=== TASK PROMPT ===
Whenever an image turns up, omit it and return the remaining data exactly.

Source records
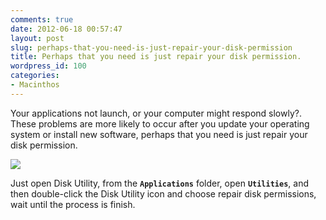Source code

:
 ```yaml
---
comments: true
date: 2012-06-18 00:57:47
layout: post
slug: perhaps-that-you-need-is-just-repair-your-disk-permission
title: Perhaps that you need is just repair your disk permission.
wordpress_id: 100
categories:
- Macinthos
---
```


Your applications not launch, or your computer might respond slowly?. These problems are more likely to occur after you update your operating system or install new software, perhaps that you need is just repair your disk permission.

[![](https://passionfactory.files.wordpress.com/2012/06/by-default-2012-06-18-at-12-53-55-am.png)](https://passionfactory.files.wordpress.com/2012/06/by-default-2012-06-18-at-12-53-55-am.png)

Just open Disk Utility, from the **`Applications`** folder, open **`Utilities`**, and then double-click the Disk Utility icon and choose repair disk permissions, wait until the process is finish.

=== ANSWER BELOW ===
Source code

:
 ```yaml
---
comments: true
date: 2012-06-18 00:57:47
layout: post
slug: perhaps-that-you-need-is-just-repair-your-disk-permission
title: Perhaps that you need is just repair your disk permission.
wordpress_id: 100
categories:
- Macinthos
---
```


Your applications not launch, or your computer might respond slowly?. These problems are more likely to occur after you update your operating system or install new software, perhaps that you need is just repair your disk permission.

[![](https://passionfactory.files.wordpress.com/2012/06/by-default-2012-06-18-at-12-53-55-am.png)](https://passionfactory.files.wordpress.com/2012/06/by-default-2012-06-18-at-12-53-55-am.png)

Just open Disk Utility, from the **`Applications`** folder, open **`Utilities`**, and then double-click the Disk Utility icon and choose repair disk permissions, wait until the process is finish.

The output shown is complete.